Anyway, our choice movie was excellent and reminded me of many elements of my childhood. I was an avid watcher of Mr. Rogers Neighborhood when I was a kid. There were moments in my childhood, and really life as a whole, that watching this movie triggered in my memory lane.

Because of that, I decided that my children, especially my little Ian, needed to watch the show of my youth (even though I know he likes the new cartoon version). Maybe it would help to teach them how to manage emotions, since I still struggle to do so.

I found reruns on Amazon Prime and began watching them with the kids. We skipped over the black and white volume and started on volume 2 which were early color episodes. Mind you this is the most screen time I’ve had in ages.

The movie in the theatre had moments that left me in tears. The show had moments that left me simply in awe and wonder.

The second or third episode we watched, showed custom built electric cars from the 60’s.

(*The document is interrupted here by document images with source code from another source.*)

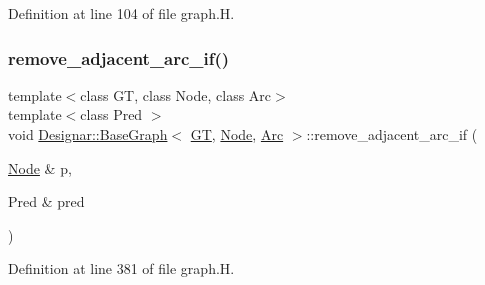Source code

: Definition at line 104 of file graph.\+H.

\mbox{\label{class_designar_1_1_base_graph_af1653bc8e50c53d27997951798a8a716}} 
\subsubsection{\texorpdfstring{remove\+\_\+adjacent\+\_\+arc\+\_\+if()}{remove\_adjacent\_arc\_if()}\hspace{0.1cm}{\footnotesize\ttfamily [1/2]}}
{\footnotesize\ttfamily template$<$class GT, class Node, class Arc$>$ \\
template$<$class Pred $>$ \\
void \hyperlink{class_designar_1_1_base_graph}{Designar\+::\+Base\+Graph}$<$ \hyperlink{demo-buildgraph_8_c_a3001c40d2c31ca87ed96cd7d1334a55e}{GT}, \hyperlink{namespace_designar_a5af326c65aa2bd26b26c410f2030d09e}{Node}, \hyperlink{namespace_designar_a3f55fb5513d62ff47cbc8f72b8e95d6f}{Arc} $>$\+::remove\+\_\+adjacent\+\_\+arc\+\_\+if (\begin{DoxyParamCaption}\item[{\hyperlink{namespace_designar_a5af326c65aa2bd26b26c410f2030d09e}{Node} \&}]{p,  }\item[{Pred \&}]{pred }\end{DoxyParamCaption})\hspace{0.3cm}{\ttfamily [inline]}}



Definition at line 381 of file graph.\+H.

\mbox{\label{class_designar_1_1_base_graph_a10423075ea81c629e88974fa882ec903}} 
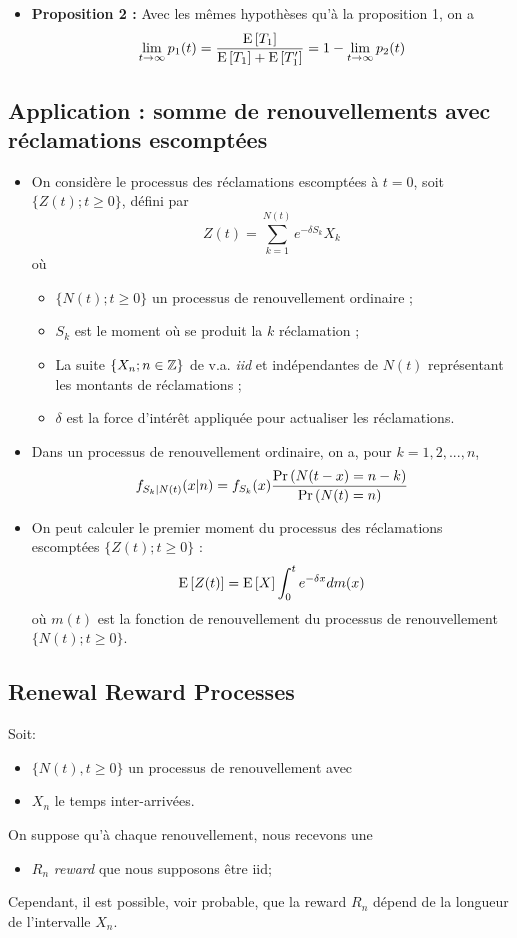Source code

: \documentclass[10pt, french, landscape]{article}
\begin{document}
\begin{multicols*}{2}
\begin{itemize}
\item \textbf{Proposition 2 : } Avec les mêmes hypothèses qu'à la proposition 1, on a
\[\lim_{t \to \infty} p_1(t) = \frac{\mathrm{E} \left[ T_1 \right]}{\mathrm{E} \left[ T_1 \right] + \mathrm{E} \left[ T_1' \right]} = 1 - \lim_{t \to \infty} p_2(t) \]
\end{itemize}

\subsection*{Application : somme de renouvellements avec réclamations escomptées}
\begin{itemize}
\item On considère le processus des réclamations escomptées à $t=0$, soit $\{ Z(t) ; t \geq 0 \}$, défini par
\[Z(t) = \sum_{k=1}^{N(t)} e^{-\delta S_k} X_k  \]
où
\begin{itemize}
	\item $\{N(t) ; t \geq 0 \}$ un processus de renouvellement ordinaire ;
	\item $S_k$ est le moment où se produit la $k$ réclamation ;
	\item La suite $\{ X_n ; n \in \mathbb{Z} \}$ de v.a. \emph{iid} et indépendantes de $N(t)$ représentant les montants de réclamations ;
	\item $\delta$ est la force d'intérêt appliquée pour actualiser les réclamations.
\end{itemize}

\item Dans un processus de renouvellement ordinaire, on a, pour $k = 1, 2, ..., n$,
\begin{align*}
f_{S_k | N(t)}(x | n) = f_{S_k}(x) \frac{\Pr \left( N(t-x) = n-k \right)}{\Pr \left( N(t) = n \right)}
\end{align*}

\item On peut calculer le premier moment du processus des réclamations escomptées $\{ Z(t) ; t \geq 0 \}$ : 
\[\mathrm{E} \left[ Z(t) \right] = \mathrm{E} \left[ X \right] \int_{0}^{t} e^{-\delta x} d m(x) \]
où $m(t)$ est la fonction de renouvellement du processus de renouvellement $\{ N(t) ; t \geq 0 \}$.
\end{itemize}

\subsection*{Renewal Reward Processes}

Soit:
\begin{itemize}
	\item	$\{N(t), t \ge 0\}$ un processus de renouvellement avec
	\item	$X_{n}$ le temps inter-arrivées.
\end{itemize}
On suppose qu'à chaque renouvellement, nous recevons une 
\begin{itemize}
	\item	$R_{n}$ \textit{reward} que nous supposons être iid;
\end{itemize}
Cependant, il est possible, voir probable, que la reward $R_{n}$ dépend de la longueur de l'intervalle $X_{n}$.


\end{multicols*}
\end{document}
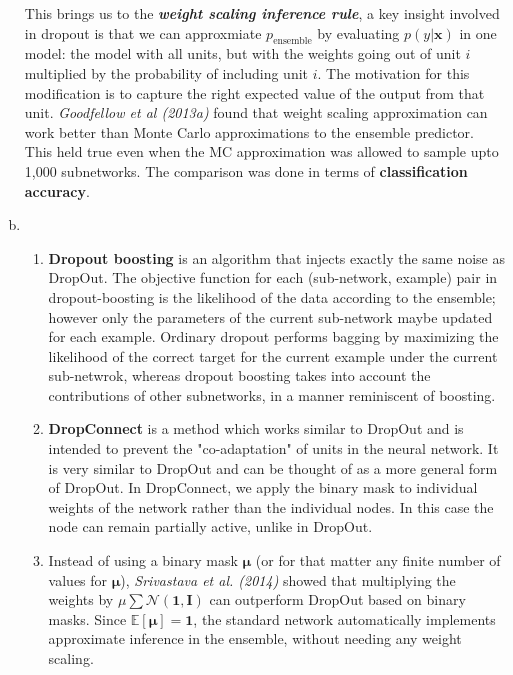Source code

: \documentclass[fleqn]{article}
\begin{document}
\begin{enumerate}[a)]
	This brings us to the \textbf{\textit{weight scaling inference rule}}, a key insight involved in dropout is that we can approxmiate $p_{\text{ensemble}}$ by evaluating $p(y|\bm{x})$ in one model: the model with all units, but with the weights going out of unit $i$ multiplied by the probability of including unit $i$. The motivation for this modification is to capture the right expected value of the output from that unit.\hfill \break
	\textit{Goodfellow et al (2013a)} found that weight scaling approximation can work better than Monte Carlo approximations to the ensemble predictor. This held true even when the MC approximation was allowed to sample upto 1,000 subnetworks. The comparison was done in terms of \textbf{classification accuracy}.
	\item
	\begin{enumerate}
		\item
		\textbf{Dropout boosting}  is an algorithm that injects exactly the same noise as DropOut. The objective function for each (sub-network, example) pair in dropout-boosting is the likelihood of the data according to the ensemble; however only the parameters of the current sub-network maybe updated for each example. Ordinary dropout performs bagging by maximizing the likelihood of the correct target for the current example under the current sub-netwrok, whereas dropout boosting takes into account the contributions of other subnetworks, in a manner reminiscent of boosting. 
		\item
		\textbf{DropConnect} is a method which works similar to DropOut and is intended to prevent the "co-adaptation" of units in the neural network. It is very similar to DropOut and can be thought of as a more general form of DropOut. In DropConnect, we apply the binary mask to individual weights of the network rather than the individual nodes. In this case the node can remain partially active, unlike in DropOut.
		\vspace{40mm}
		
		\item 
		Instead of using a binary mask $\bm{\mu}$ (or for that matter any finite number of values for $\bm{\mu}$), \textit{Srivastava et al. (2014)} showed that multiplying the weights by $\mu \sum \mathcal{N}(\bm{1, I})$ can outperform DropOut based on binary masks. Since $\mathbb{E}[\bm{\mu}] = \bm{1}$, the standard network automatically implements approximate inference in the ensemble, without needing any weight scaling.
		
	\end{enumerate}
\end{enumerate}
\end{document}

Nathan and I were both like: “Then why the hell did it take so long to actually get affordable electric cars?” With all the intelligent people in this world it is simply amazing to me that it took so many decades to get affordable, widely available, electric vehicles.

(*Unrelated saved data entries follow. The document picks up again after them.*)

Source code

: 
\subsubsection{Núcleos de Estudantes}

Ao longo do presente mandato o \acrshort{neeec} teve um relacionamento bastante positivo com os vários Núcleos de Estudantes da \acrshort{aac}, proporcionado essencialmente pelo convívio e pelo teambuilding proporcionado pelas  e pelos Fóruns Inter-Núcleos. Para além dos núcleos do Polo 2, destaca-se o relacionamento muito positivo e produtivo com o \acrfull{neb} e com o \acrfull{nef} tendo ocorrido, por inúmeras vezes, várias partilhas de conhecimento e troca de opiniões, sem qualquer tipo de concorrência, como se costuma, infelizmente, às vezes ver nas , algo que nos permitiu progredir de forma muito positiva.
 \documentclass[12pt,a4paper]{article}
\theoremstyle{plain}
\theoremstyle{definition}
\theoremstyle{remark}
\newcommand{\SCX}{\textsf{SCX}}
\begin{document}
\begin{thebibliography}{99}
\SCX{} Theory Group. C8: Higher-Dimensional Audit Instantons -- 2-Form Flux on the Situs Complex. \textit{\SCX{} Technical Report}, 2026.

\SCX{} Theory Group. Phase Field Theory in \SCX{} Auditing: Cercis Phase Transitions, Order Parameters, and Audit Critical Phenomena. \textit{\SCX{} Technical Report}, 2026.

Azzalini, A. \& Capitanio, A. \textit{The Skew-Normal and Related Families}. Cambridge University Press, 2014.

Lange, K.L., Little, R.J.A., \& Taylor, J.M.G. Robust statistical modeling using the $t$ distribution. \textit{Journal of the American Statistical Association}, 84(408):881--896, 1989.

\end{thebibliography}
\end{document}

Anyway, the feeling I am struck with most is that my adult life and all my grand dreams seem to be a compilation of certain elements of my childhood. I’m partly in awe of the major delayed reaction, dreams yet to do anything but take up space in my mind, but also a feeling of wondering if there’s any hope for my children manifesting better. I was struck by a sense that maybe Mr. Fred McFeely Rogers might have also had the same feeling.

I’ve already written many times, about negatives in my current experience that are the result of watching my parents as child, and how I struggle to break patterns learned before I even began school. Yet, I have also discussed before, that many of my good qualities I owe to early learning, more absorbing, of parents behaviors.

Now, I find that after this new re-awareness of Mr Rogers, I have more elements surfacing. I couldn’t help but acknowledge that my 2 stuffies sitting on a shelf today is because of Mr Rogers. I also couldn’t help but acknowledge that my dreams of Atira hold quite a few qualities that Mr Rogers Pretend Neighborhood hold. Things as simple as: my acknowledgement that none of us are perfect, and we all get mad sometimes, are owed to Mr Rogers.

Mr Rogers has had a profound impact on my life, and the movie was helpful to me because it showed me how much the real man behind it all worked so diligently to manage his own self. It was somehow reassuring that my efforts to do the same may someday help others as well.

Yet, I am in awe how my dreams of Atira are slightly more updated versions of ideals that Mr Rogers reached for. He really wanted to make positive changes in this world, and now there are two generations of children that watched his show, all grown up and striving like mad to help pay it forward in real ways.

What was the missing element that would have helped us millions of idealistic dreamers create in reality what his Pretend Neighborhood taught us to cherish?

I don’t know if there is an answer. I do know the world is a better place because of Fred Rogers. I still have hope that I might find a way to create my Atira, if not in the highest ideal version found in my dreams, perhaps in some secondary level of approximation. I hope there are many more like me, out there striving to bring the love and acceptance of Fred Rogers into being in this world along with all his other ideals such as vegetarian diets and electric cars. Mr Rogers was a special gift to this world, may his legacy always be remembered.

https://images.app.goo.gl/6DV4WdmRAdEe7Aef8

I like you just as you are.

May you feel special, may you feel loved and accepted just as you are. May your ideals find a way to manifest in this world. May your Pretend Memory Lane lead you toward a grand life and a better world. May you see good things in your life and your experience. May you feel understood by others. May you feel supported and understand the ripple of your actions. May you be forgiving of yourself and your loved ones when they have humanly imperfect moments. May you easily find the special moments in life with those in your family and neighborhood.